Als vor 200 Jahren die Befreiungskriege gegen Napoleon tobten, versteckte sich ein Berliner Dichter im brandenburgischen Kunersdorf. Zu groß war die Furcht davor, dass er in der Hauptstadt wegen antifranzösischer Ressentiments politisch verfolgt würde. Denn der „Asylant“ namens Adelbert von Chamisso war französischer Abstammung, lebte aber schon seit 17 Jahren im preußischen Exil, nachdem seine adelige Familie vor der Französischen Revolution aus der Heimat geflohen war.
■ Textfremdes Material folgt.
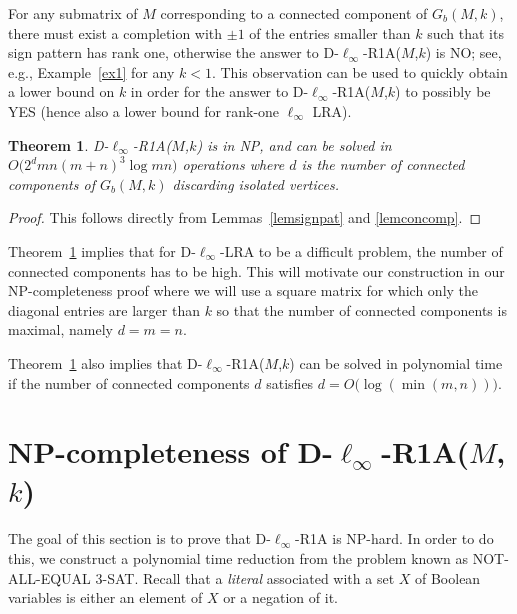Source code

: \documentclass[a4paper,11pt]{article}
\newtheorem{theorem}{Theorem}
\numberwithin{equation}{section}
\begin{document}
For any submatrix of $M$ corresponding to a connected component of $G_b(M,k)$, there must exist a completion with $\pm 1$ of the entries smaller than $k$ such that its sign pattern has rank one, otherwise the answer to D-$\ell_\infty$-R1A($M$,$k$) is NO; 
see, e.g., Example~\ref{ex1} for any $k < 1$. 
This observation can be used to quickly obtain a lower bound on $k$ in order for the answer to D-$\ell_\infty$-R1A($M$,$k$) to possibly be YES 
(hence also a lower bound for rank-one $\ell_{\infty}$ LRA). 



\begin{theorem} \label{theoremNP} 
D-$\ell_\infty$-R1A($M$,$k$) is in NP, 
and can be solved in $O\big( 2^{d} mn (m+n)^3 \log mn \big)$ 
operations where $d$ is the number of connected components of $G_b(M,k)$ discarding isolated vertices.   
\end{theorem}
\begin{proof}
This follows directly from Lemmas~\ref{lemsignpat} and \ref{lemconcomp}. 
\end{proof}
Theorem~\ref{theoremNP} implies that for D-$\ell_\infty$-LRA to be a difficult problem, the number of connected components has to be high. 
This will motivate our construction in our NP-completeness proof where we will use a square matrix for which only the diagonal entries are larger than $k$ so that the number of connected components is maximal, namely $d=m=n$. 



Theorem~\ref{theoremNP} also implies that D-$\ell_\infty$-R1A($M$,$k$) can be solved in polynomial time 
if the number of connected components $d$ satisfies $d = O\big(\log(\min(m,n)) \big)$. 






\section{NP-completeness of D-$\ell_\infty$-R1A($M$,$k$)} \label{NPcompl}

The goal of this section is to prove that D-$\ell_\infty$-R1A is NP-hard. In order to do this, we construct a polynomial time reduction from the problem known as NOT-ALL-EQUAL 3-SAT. Recall that a \textit{literal} associated with a set $X$ of Boolean variables is either an element of $X$ or a negation of it. 
\end{document}
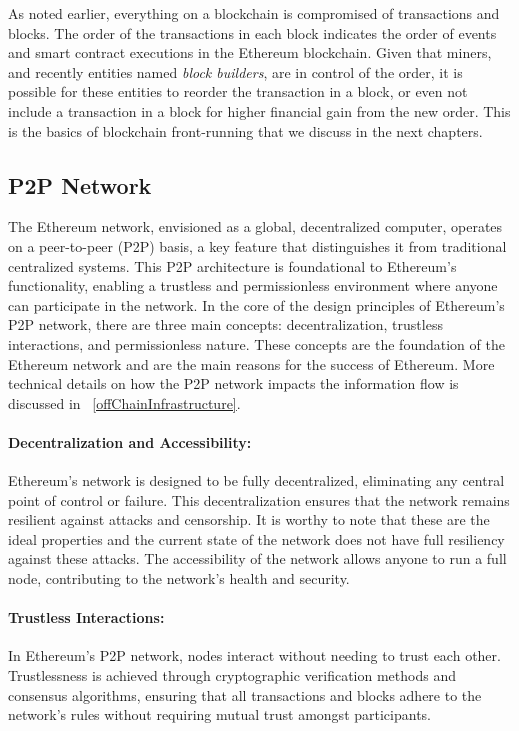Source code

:As noted earlier, everything on a blockchain is compromised of transactions and blocks. The order of the transactions in each block indicates the order of events and smart contract executions in the Ethereum blockchain. Given that miners, and recently entities named \textit{block builders}, are in control of the order, it is possible for these entities to reorder the transaction in a block, or even not include a transaction in a block for higher financial gain from the new order. This is the basics of blockchain front-running that we discuss in the next chapters. 


\subsection{P2P Network}

The Ethereum network, envisioned as a global, decentralized computer, operates on a peer-to-peer (P2P) basis, a key feature that distinguishes it from traditional centralized systems. This P2P architecture is foundational to Ethereum's functionality, enabling a trustless and permissionless environment where anyone can participate in the network. In the core of the design principles of Ethereum's P2P network, there are three main concepts: decentralization, trustless interactions, and permissionless nature. These concepts are the foundation of the Ethereum network and are the main reasons for the success of Ethereum. More technical details on how the P2P network impacts the information flow is discussed in ~\ref{offChainInfrastructure}.

\paragraph{Decentralization and Accessibility:} Ethereum's network is designed to be fully decentralized, eliminating any central point of control or failure. This decentralization ensures that the network remains resilient against attacks and censorship. It is worthy to note that these are the ideal properties and the current state of the network does not have full resiliency against these attacks. The accessibility of the network allows anyone to run a full node, contributing to the network's health and security.

\paragraph{Trustless Interactions:} In Ethereum's P2P network, nodes interact without needing to trust each other. Trustlessness is achieved through cryptographic verification methods and consensus algorithms, ensuring that all transactions and blocks adhere to the network's rules without requiring mutual trust amongst participants.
Die Abgeschiedenheit seines Zufluchtortes nutzte Chamisso im Sommer 1813 dazu, sein bis heute berühmtestes Werk zu schreiben: „Peter Schlemihls wundersame Geschichte“. Die märchenhafte Erzählung ist ein Klassiker der deutschen Literatur und teilt ähnlich wie das vom Genre und Entstehungszeit (1811) her vergleichbare Kunstmärchen „Undine“ von Chamissos hugenottischem Freund Fried­rich de la Motte-Fouqué das Schicksal, ein singulär bekanntes Werk seines Autors zu sein.
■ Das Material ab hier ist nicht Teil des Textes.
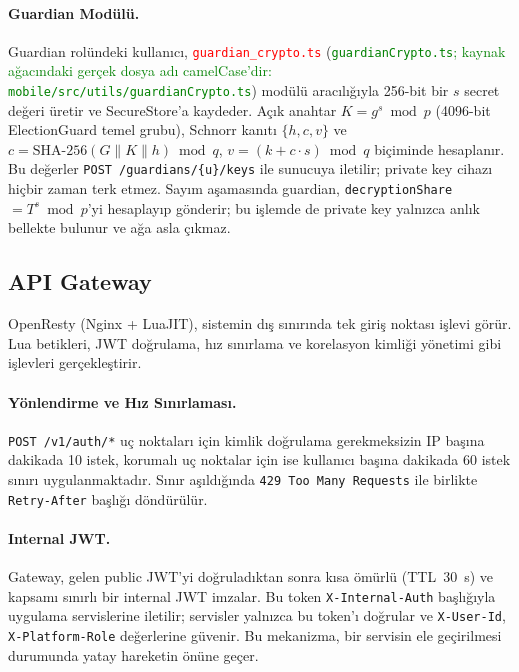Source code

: \documentclass[a4paper,fleqn]{cas-sc}
\begin{document}
\paragraph{Guardian Modülü.}
Guardian rolündeki kullanıcı,
\textcolor{red}{\texttt{guardian\_crypto.ts}}
(\textcolor{green}{\texttt{guardianCrypto.ts}; kaynak ağacındaki gerçek dosya adı camelCase'dir: \texttt{mobile/src/utils/guardianCrypto.ts}})
modülü
aracılığıyla 256-bit bir $s$ secret değeri üretir ve SecureStore'a kaydeder.
Açık anahtar $K = g^s \bmod p$ (4096-bit ElectionGuard temel grubu),
Schnorr kanıtı $\{h, c, v\}$ ve $c = \text{SHA-256}(G \| K \| h) \bmod q$,
$v = (k + c \cdot s) \bmod q$ biçiminde hesaplanır.
Bu değerler \texttt{POST /guardians/\{u\}/keys} ile sunucuya iletilir;
private key cihazı hiçbir zaman terk etmez.
Sayım aşamasında guardian, \texttt{decryptionShare} $= T^s \bmod p$'yi
hesaplayıp gönderir; bu işlemde de private key yalnızca anlık bellekte
bulunur ve ağa asla çıkmaz.

\subsection{API Gateway}
\label{subsec:gateway}

OpenResty (Nginx + LuaJIT), sistemin dış sınırında tek giriş noktası
işlevi görür.
Lua betikleri, JWT doğrulama, hız sınırlama ve korelasyon kimliği
yönetimi gibi işlevleri gerçekleştirir.

\paragraph{Yönlendirme ve Hız Sınırlaması.}
\texttt{POST /v1/auth/*} uç noktaları için kimlik doğrulama gerekmeksizin
IP başına dakikada 10 istek, korumalı uç noktalar için ise kullanıcı
başına dakikada 60 istek sınırı uygulanmaktadır.
Sınır aşıldığında \texttt{429~Too Many Requests} ile birlikte
\texttt{Retry-After} başlığı döndürülür.

\paragraph{Internal JWT.}
Gateway, gelen public JWT'yi doğruladıktan sonra kısa ömürlü (TTL~30~s)
ve kapsamı sınırlı bir internal JWT imzalar.
Bu token \texttt{X-Internal-Auth} başlığıyla uygulama servislerine
iletilir; servisler yalnızca bu token'ı doğrular ve \texttt{X-User-Id},
\texttt{X-Platform-Role} değerlerine güvenir.
Bu mekanizma, bir servisin ele geçirilmesi durumunda yatay hareketin
önüne geçer.
\end{document}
Der geflügelte Ausdruck „wie ein Schlemihl“ steht bis heute für einen gewieften Menschen, den man nicht fassen kann, weil er keinen Schatten wirft. In Chamissos Geschichte hat die Titelfigur einen faustischen Handel mit dem Teufel geschlossen und ihren Schatten gegen einen Säckel voll Gold eingetauscht. Fortan gehen die Leute dem schattenlosen Schlemihl aus dem Weg, da sie Angst vor ihm haben. Geschickt versucht er sein Manko zu verbergen. Doch als seine neue Liebschaft entdeckt, dass er keinen Schatten wirft, rennt auch sie vor ihm weg.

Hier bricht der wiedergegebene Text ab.